For maximum distinct x_{i} , we can suppose anytime x decreases,it decreases by a single power of 2 (only a single set bit of x_{i} becomes unset in x_{i+1}) & finally x_{n} becomes 0 (zero).So,maximum times value of x can decrease is equal to count of set bits in x_{1}.Hence,we can conclude that value of x can change at most log x_{1}(or say log a_{1})times.
Let us define a function f(i) which gives bitwise & of all elements between index 1 & i in O(1).

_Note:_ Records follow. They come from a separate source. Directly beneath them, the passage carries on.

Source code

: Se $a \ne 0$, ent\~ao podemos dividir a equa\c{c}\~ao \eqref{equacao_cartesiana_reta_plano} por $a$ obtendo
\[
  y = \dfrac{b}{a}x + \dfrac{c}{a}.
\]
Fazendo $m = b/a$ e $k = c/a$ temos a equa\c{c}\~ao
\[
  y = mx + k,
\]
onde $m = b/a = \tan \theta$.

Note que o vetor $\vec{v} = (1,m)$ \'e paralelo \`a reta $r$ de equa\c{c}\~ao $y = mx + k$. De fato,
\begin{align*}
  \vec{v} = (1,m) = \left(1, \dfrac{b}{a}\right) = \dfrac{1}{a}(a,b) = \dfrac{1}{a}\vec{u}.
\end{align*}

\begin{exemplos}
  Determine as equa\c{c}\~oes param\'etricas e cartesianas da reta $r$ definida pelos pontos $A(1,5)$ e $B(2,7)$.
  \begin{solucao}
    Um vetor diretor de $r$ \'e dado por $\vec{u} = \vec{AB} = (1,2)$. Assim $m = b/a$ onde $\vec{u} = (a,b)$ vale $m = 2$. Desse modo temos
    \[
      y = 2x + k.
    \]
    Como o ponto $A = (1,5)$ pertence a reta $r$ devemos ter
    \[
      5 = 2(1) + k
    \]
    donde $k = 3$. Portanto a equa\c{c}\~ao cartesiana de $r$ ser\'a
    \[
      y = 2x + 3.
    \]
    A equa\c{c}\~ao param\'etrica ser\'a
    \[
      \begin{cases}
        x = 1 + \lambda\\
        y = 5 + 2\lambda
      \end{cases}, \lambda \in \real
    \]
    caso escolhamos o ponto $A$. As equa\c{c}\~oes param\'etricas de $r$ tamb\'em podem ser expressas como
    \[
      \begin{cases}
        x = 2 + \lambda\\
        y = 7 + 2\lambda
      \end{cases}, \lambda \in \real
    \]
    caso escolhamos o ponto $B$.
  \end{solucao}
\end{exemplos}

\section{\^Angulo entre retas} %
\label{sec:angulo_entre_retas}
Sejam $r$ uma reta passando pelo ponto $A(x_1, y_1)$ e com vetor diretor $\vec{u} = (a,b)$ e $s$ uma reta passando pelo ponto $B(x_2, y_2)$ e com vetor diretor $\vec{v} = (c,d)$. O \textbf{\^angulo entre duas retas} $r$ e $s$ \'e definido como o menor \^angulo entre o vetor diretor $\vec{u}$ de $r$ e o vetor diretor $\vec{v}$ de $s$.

We can observe that f(i) is a non-increasing function i.e.it will either remain same or decrease with increasing i.So,binary search can be used to find i corresponding to some y=f(i). Binary search on a function (geeksforgeeks)
There will be many indice range for which x_{i} will remain same.So,we know x_{i} & we just have to find corresponding i.Suppose we are at index l & value of x is x_{l}. then we could binary search for last index r such that x_{l}=x_{l+1}=…=x_{r} in O(log(n-l+1)).Let us see how.
Let us define some things for ease of understanding:
f(i) : BItwise & of all elements between index 1 & i.
map<int,int> cnt
cnt[i] : how many subarrays have bitwise & value i.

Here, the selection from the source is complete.